Pulque y Tortilla
- Date:
- 1928
- Medium:
- Etching on cream laid paper
- Source:
- Art Institute of Chicago
Description
Pulque y Tortilla, etched by Thomas Handforth in 1928, is one of the most directly social prints from the artist's Mexican period and turns its etched eye on the staples of village life that gave the print its title: pulque, the fermented agave drink that has been central to central Mexican rural culture since pre-conquest times, and tortillas, the corn flatbread that is the everyday foundation of the Mexican diet. The composition is built around a small group of villagers gathered around the food and drink, with the surrounding environment indicated through looser passages of etched hatching.
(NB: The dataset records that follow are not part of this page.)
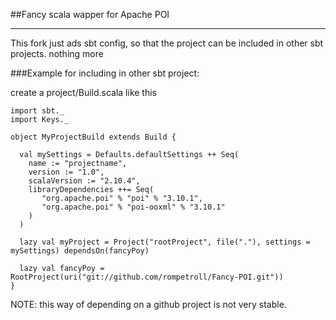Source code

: ##Fancy scala wapper for Apache POI

---------------

This fork just ads sbt config, so that the project can be included in other sbt projects. nothing more

###Example for including in other sbt project: 

create a project/Build.scala like this

    import sbt._
    import Keys._

    object MyProjectBuild extends Build {

      val mySettings = Defaults.defaultSettings ++ Seq(
        name := "projectname",
        version := "1.0",
        scalaVersion := "2.10.4",
        libraryDependencies ++= Seq(
           "org.apache.poi" % "poi" % "3.10.1",
           "org.apache.poi" % "poi-ooxml" % "3.10.1"
        )
      )

      lazy val myProject = Project("rootProject", file("."), settings = mySettings) dependsOn(fancyPoy)

      lazy val fancyPoy = RootProject(uri("git://github.com/rompetroll/Fancy-POI.git"))
    }

NOTE: this way of depending on a github project is not very stable.
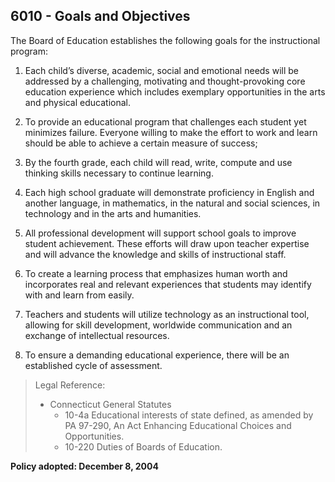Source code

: ## 6010 - Goals and Objectives

The Board of Education establishes the following goals for the instructional program:

1.  Each child’s diverse, academic, social and emotional needs will be addressed by a challenging, motivating and thought-provoking core education experience which includes exemplary opportunities in the arts and physical educational.

2.  To provide an educational program that challenges each student yet minimizes failure. Everyone willing to make the effort to work and learn should be able to achieve a certain measure of success;

3.  By the fourth grade, each child will read, write, compute and use thinking skills necessary to continue learning.

4.  Each high school graduate will demonstrate proficiency in English and another language, in mathematics, in the natural and social sciences, in technology and in the arts and humanities.

5.  All professional development will support school goals to improve student achievement. These efforts will draw upon teacher expertise and will advance the knowledge and skills of instructional staff.

6.  To create a learning process that emphasizes human worth and incorporates real and relevant experiences that students may identify with and learn from easily.

7.  Teachers and students will utilize technology as an instructional tool, allowing for skill development, worldwide communication and an exchange of intellectual resources.

8.  To ensure a demanding educational experience, there will be an established cycle of assessment.

> Legal Reference: 
> 
> * Connecticut General Statutes
>   * 10-4a Educational interests of state defined, as amended by PA 97-290, An Act Enhancing Educational Choices and Opportunities.
>   * 10-220 Duties of Boards of Education.

**Policy adopted:  December 8, 2004**


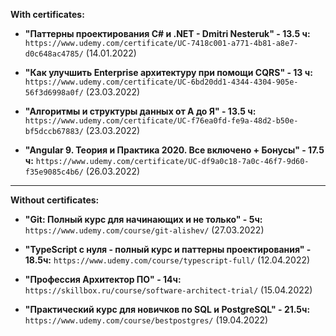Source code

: **With certificates:**

- **"Паттерны проектирования C# и .NET - Dmitri Nesteruk" - 13.5 ч:**
`https://www.udemy.com/certificate/UC-7418c001-a771-4b81-a8e7-d0c648ac4785/` (14.01.2022)

- **"Как улучшить Enterprise архитектуру при помощи CQRS" - 13 ч:**
`https://www.udemy.com/certificate/UC-6bd20dd1-4344-4304-905e-56f3d6998a0f/` (23.03.2022)

- **"Алгоритмы и структуры данных от А до Я" - 13.5 ч:**
`https://www.udemy.com/certificate/UC-f76ea0fd-fe9a-48d2-b50e-bf5dccb67883/` (23.03.2022)

- **"Angular 9. Теория и Практика 2020. Все включено + Бонусы" - 17.5 ч:**
`https://www.udemy.com/certificate/UC-df9a0c18-7a0c-46f7-9d60-f35e9085c4b6/` (26.03.2022)
-----------------------------------------------
**Without certificates:**
- **"Git: Полный курс для начинающих и не только" - 5ч:** `https://www.udemy.com/course/git-alishev/` (27.03.2022)

- **"TypeScript с нуля - полный курс и паттерны проектирования" - 18.5ч:** `https://www.udemy.com/course/typescript-full/` (12.04.2022)

- **"Профессия Архитектор ПО" - 14ч:** `https://skillbox.ru/course/software-architect-trial/` (15.04.2022)

- **"Практический курс для новичков по SQL и PostgreSQL" - 21.5ч:** `https://www.udemy.com/course/bestpostgres/` (19.04.2022)

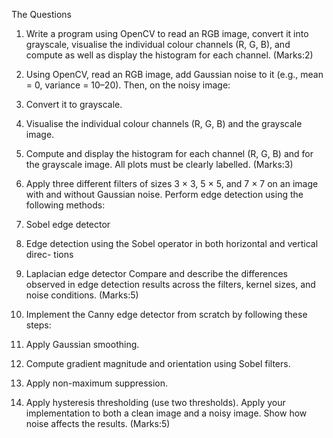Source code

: The Questions

1. Write a program using OpenCV to read an RGB image, convert it into grayscale,
visualise the individual colour channels (R, G, B), and compute as well as display
the histogram for each channel. (Marks:2)
2. Using OpenCV, read an RGB image, add Gaussian noise to it (e.g., mean = 0,
variance = 10–20). Then, on the noisy image:
1. Convert it to grayscale.
2. Visualise the individual colour channels (R, G, B) and the grayscale image.
3. Compute and display the histogram for each channel (R, G, B) and for the
grayscale image.
All plots must be clearly labelled. (Marks:3)

3. Apply three different filters of sizes 3 × 3, 5 × 5, and 7 × 7 on an image with and
without Gaussian noise. Perform edge detection using the following methods:
1. Sobel edge detector

2. Edge detection using the Sobel operator in both horizontal and vertical direc-
tions

3. Laplacian edge detector
Compare and describe the differences observed in edge detection results across the
filters, kernel sizes, and noise conditions. (Marks:5)
4. Implement the Canny edge detector from scratch by following these steps:
1. Apply Gaussian smoothing.
2. Compute gradient magnitude and orientation using Sobel filters.
3. Apply non-maximum suppression.
4. Apply hysteresis thresholding (use two thresholds).
Apply your implementation to both a clean image and a noisy image. Show how
noise affects the results. (Marks:5)
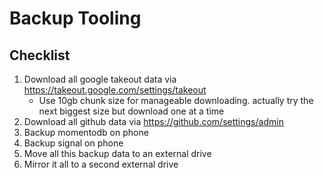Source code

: # Backup Tooling

## Checklist

1. Download all google takeout data via https://takeout.google.com/settings/takeout
      - Use 10gb chunk size for manageable downloading. actually try the next biggest size but download one at a time
2. Download all github data via https://github.com/settings/admin
3. Backup momentodb on phone
4. Backup signal on phone
5. Move all this backup data to an external drive
6. Mirror it all to a second external drive
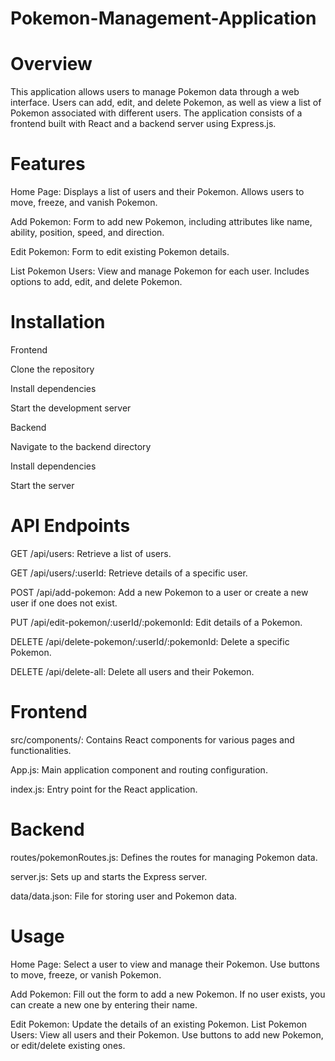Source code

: ﻿# Pokemon-Management-Application

# Overview
This application allows users to manage Pokemon data through a web interface. Users can add, edit, and delete Pokemon, as well as view a list of Pokemon associated with different users. The application consists of a frontend built with React and a backend server using Express.js.

# Features
Home Page: Displays a list of users and their Pokemon. Allows users to move, freeze, and vanish Pokemon.

Add Pokemon: Form to add new Pokemon, including attributes like name, ability, position, speed, and direction.

Edit Pokemon: Form to edit existing Pokemon details.

List Pokemon Users: View and manage Pokemon for each user. Includes options to add, edit, and delete Pokemon.

# Installation
Frontend

  Clone the repository
  
  Install dependencies
  
  Start the development server

Backend

  Navigate to the backend directory
  
  Install dependencies

  Start the server

# API Endpoints
GET /api/users: Retrieve a list of users.

GET /api/users/:userId: Retrieve details of a specific user.

POST /api/add-pokemon: Add a new Pokemon to a user or create a new user if one does not exist.

PUT /api/edit-pokemon/:userId/:pokemonId: Edit details of a Pokemon.

DELETE /api/delete-pokemon/:userId/:pokemonId: Delete a specific Pokemon.

DELETE /api/delete-all: Delete all users and their Pokemon.

# Frontend
src/components/: Contains React components for various pages and functionalities.

App.js: Main application component and routing configuration.

index.js: Entry point for the React application.

# Backend
routes/pokemonRoutes.js: Defines the routes for managing Pokemon data.

server.js: Sets up and starts the Express server.

data/data.json: File for storing user and Pokemon data.

# Usage
Home Page: Select a user to view and manage their Pokemon. Use buttons to move, freeze, or vanish Pokemon.

Add Pokemon: Fill out the form to add a new Pokemon. If no user exists, you can create a new one by entering their name.

Edit Pokemon: Update the details of an existing Pokemon.
List Pokemon Users: View all users and their Pokemon. Use buttons to add new Pokemon, or edit/delete existing ones.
The print belongs to the coherent group of 1928 Mexican subjects — Tierra Caliente, Benito, The Bride (Francesca) — that established Handforth among American etchers seriously engaged with post-revolutionary Mexican daily life, and it can be read alongside the better-known Mexican prints of Howard Cook, Pablo O'Higgins, and the Taller de Gráfica Popular as evidence of the wider American cultural traffic with Mexico in the 1920s and 1930s. The Art Institute of Chicago holds this impression (https://www.artic.edu/artworks/70344) and documents it among the consistent Handforth holding acquired through Mrs. Merle Shera. For collectors of interwar American etching, Pulque y Tortilla is significant for the seriousness with which it treats its subject — a meal, a drink, an ordinary gathering — without exoticising the sitters, and for the directness of Handforth's etched description of a working-class Mexican social scene.